• TRY IT: Drop every image, then reproduce the data exactly as given.

• THE DATA:

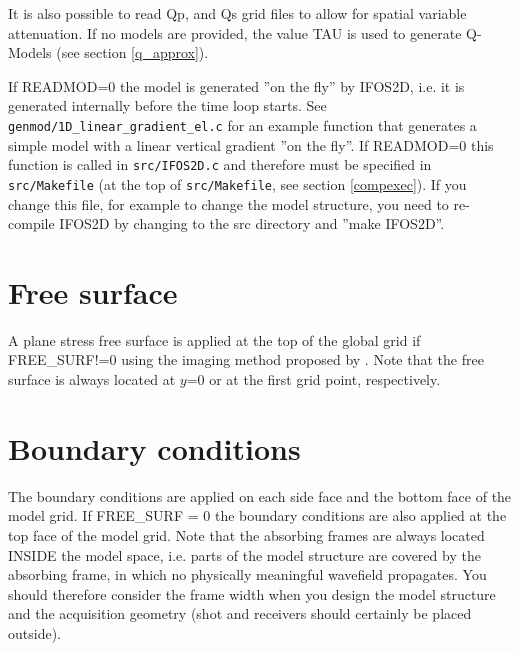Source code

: It is also possible to read Qp, and Qs grid files to allow for spatial variable attenuation. If no models are provided, the value TAU is used to generate Q-Models (see section \ref{q_approx}).

If READMOD=0 the model is generated ''on the fly'' by IFOS2D, i.e. it is generated internally before the time loop starts. See \texttt{genmod/1D\_linear\_gradient\_el.c} for an example function that generates a simple model with a linear vertical gradient ''on the fly''. If READMOD=0 this function is called in \texttt{src/IFOS2D.c} and therefore must be specified in \texttt{src/Makefile} (at the top of \texttt{src/Makefile}, see section \ref{compexec}). If you change this file, for example to change the model structure, you need to re-compile IFOS2D by changing to the src directory and ''make IFOS2D''.


\section{Free surface}  
{\color{blue}{\begin{verbatim}
"Free Surface" : "comment",
			"FREE_SURF" : "1",
\end{verbatim}}}
A plane stress free surface is applied at the top of the global grid if FREE\_SURF!=0 using the imaging method proposed by \cite{levander:88}. Note that the free surface is always located at $y$=0 or at the first grid point, respectively.


\section{Boundary conditions}
\label{abs}
{\color{blue}{\begin{verbatim}
"PML Boundary" : "comment",
			"FW" : "20",
			"VPPML" : "600.0",
			"FPML" : "31.25",
			"BOUNDARY" : "0",
			"npower" : "4.0",
			"k_max_PML" : "8.0",

\end{verbatim}}}
The boundary conditions are applied on each side face and the bottom face of the model grid. If FREE\_SURF = 0 the boundary conditions are also applied at the top face of the model grid. Note that the absorbing frames are always located INSIDE the model space, i.e. parts of the model structure are covered by the absorbing frame, in which no physically meaningful wavefield propagates. You should therefore consider the frame width when you design the model structure and the acquisition geometry (shot and receivers should certainly be placed outside).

• ANSWER TO THIS PROBLEM:
Source code

: It is also possible to read Qp, and Qs grid files to allow for spatial variable attenuation. If no models are provided, the value TAU is used to generate Q-Models (see section \ref{q_approx}).

If READMOD=0 the model is generated ''on the fly'' by IFOS2D, i.e. it is generated internally before the time loop starts. See \texttt{genmod/1D\_linear\_gradient\_el.c} for an example function that generates a simple model with a linear vertical gradient ''on the fly''. If READMOD=0 this function is called in \texttt{src/IFOS2D.c} and therefore must be specified in \texttt{src/Makefile} (at the top of \texttt{src/Makefile}, see section \ref{compexec}). If you change this file, for example to change the model structure, you need to re-compile IFOS2D by changing to the src directory and ''make IFOS2D''.


\section{Free surface}  
{\color{blue}{\begin{verbatim}
"Free Surface" : "comment",
			"FREE_SURF" : "1",
\end{verbatim}}}
A plane stress free surface is applied at the top of the global grid if FREE\_SURF!=0 using the imaging method proposed by \cite{levander:88}. Note that the free surface is always located at $y$=0 or at the first grid point, respectively.


\section{Boundary conditions}
\label{abs}
{\color{blue}{\begin{verbatim}
"PML Boundary" : "comment",
			"FW" : "20",
			"VPPML" : "600.0",
			"FPML" : "31.25",
			"BOUNDARY" : "0",
			"npower" : "4.0",
			"k_max_PML" : "8.0",

\end{verbatim}}}
The boundary conditions are applied on each side face and the bottom face of the model grid. If FREE\_SURF = 0 the boundary conditions are also applied at the top face of the model grid. Note that the absorbing frames are always located INSIDE the model space, i.e. parts of the model structure are covered by the absorbing frame, in which no physically meaningful wavefield propagates. You should therefore consider the frame width when you design the model structure and the acquisition geometry (shot and receivers should certainly be placed outside).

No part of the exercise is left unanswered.